"A Trifecta of Failure"

February 23, 2010

"If state government was a business, the state might have to shut it down."

So begins a great article by Erik Smith at the Washington State Wire about the three major state funds that either are, or are headed toward, insolvency.

According to Smith,

"Reports from the three state oversight officials indicate that the Wall Street meltdown and the state’s unprecedented budget shortfall contributed to the troubles. But bad judgment calls and the Legislature’s tendency to put off difficult decisions into the future also played a part."

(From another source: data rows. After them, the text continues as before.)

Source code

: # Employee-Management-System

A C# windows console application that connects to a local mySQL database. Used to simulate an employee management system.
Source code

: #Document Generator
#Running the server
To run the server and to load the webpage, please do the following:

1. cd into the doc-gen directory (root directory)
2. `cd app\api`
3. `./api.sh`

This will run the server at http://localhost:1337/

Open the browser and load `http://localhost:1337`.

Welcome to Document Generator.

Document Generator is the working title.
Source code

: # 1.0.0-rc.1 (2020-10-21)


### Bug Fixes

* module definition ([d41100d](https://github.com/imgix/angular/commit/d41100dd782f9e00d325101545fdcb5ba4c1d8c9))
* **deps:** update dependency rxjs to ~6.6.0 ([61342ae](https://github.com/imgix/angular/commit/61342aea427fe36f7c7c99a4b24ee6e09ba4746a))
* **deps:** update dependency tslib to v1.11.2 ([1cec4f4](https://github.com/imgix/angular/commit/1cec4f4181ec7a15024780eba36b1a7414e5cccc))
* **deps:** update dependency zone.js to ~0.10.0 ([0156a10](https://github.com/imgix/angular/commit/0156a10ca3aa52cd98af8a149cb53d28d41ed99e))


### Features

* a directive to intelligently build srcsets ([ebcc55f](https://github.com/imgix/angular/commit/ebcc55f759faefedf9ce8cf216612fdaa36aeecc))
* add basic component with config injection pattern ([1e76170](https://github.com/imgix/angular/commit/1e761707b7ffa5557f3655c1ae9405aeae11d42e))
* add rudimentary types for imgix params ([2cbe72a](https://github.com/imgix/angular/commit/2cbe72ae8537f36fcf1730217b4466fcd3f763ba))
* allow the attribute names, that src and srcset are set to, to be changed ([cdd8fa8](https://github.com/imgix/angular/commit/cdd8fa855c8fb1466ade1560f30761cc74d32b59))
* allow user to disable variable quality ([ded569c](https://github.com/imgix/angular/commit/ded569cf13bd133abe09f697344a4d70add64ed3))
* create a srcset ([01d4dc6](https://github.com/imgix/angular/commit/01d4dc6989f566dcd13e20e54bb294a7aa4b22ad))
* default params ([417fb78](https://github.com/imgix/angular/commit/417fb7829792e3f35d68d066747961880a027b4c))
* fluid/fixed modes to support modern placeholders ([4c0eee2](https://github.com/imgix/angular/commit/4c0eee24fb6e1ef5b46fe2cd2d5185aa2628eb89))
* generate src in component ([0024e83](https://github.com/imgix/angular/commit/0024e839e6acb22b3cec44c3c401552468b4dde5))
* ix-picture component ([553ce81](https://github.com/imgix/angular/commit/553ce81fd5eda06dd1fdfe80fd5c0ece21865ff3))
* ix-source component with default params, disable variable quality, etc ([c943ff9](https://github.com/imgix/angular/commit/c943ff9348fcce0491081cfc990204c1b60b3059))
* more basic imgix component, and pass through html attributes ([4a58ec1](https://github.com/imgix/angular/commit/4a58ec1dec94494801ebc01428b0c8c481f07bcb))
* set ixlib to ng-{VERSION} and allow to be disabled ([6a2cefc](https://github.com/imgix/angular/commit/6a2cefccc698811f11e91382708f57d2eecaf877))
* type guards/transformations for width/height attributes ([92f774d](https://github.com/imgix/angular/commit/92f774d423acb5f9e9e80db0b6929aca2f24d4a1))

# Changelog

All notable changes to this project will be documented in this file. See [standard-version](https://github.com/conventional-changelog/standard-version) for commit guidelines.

The state employee health insurance fund is strapped for cash, as the Spokesman-Review reported last week, because the state "cut its premium payments by hundreds of millions of dollars, using that money for other things while the insurance fund spent down a large surplus."

The Legislature's bad habit of underfunding the state's pension obligations has created major problems as well.  According to Actuary Matt Smith, "Over the next five years the state must triple its payments to nearly $2 billion every two years, an unprecedented level, in order to make the program actuarially sound."

And regular readers of The Hammer know all too well the problems with our state's workers' compensation trust fund.  It will be interesting to see if organized labor groups camp out in the offices of Mike Kreidler or Matt Smith, demanding they clarify their claims of potential insolvency the way they apparently did when State Auditor Brian Sonntag published a report showing potential problems in the workers' comp trust fund.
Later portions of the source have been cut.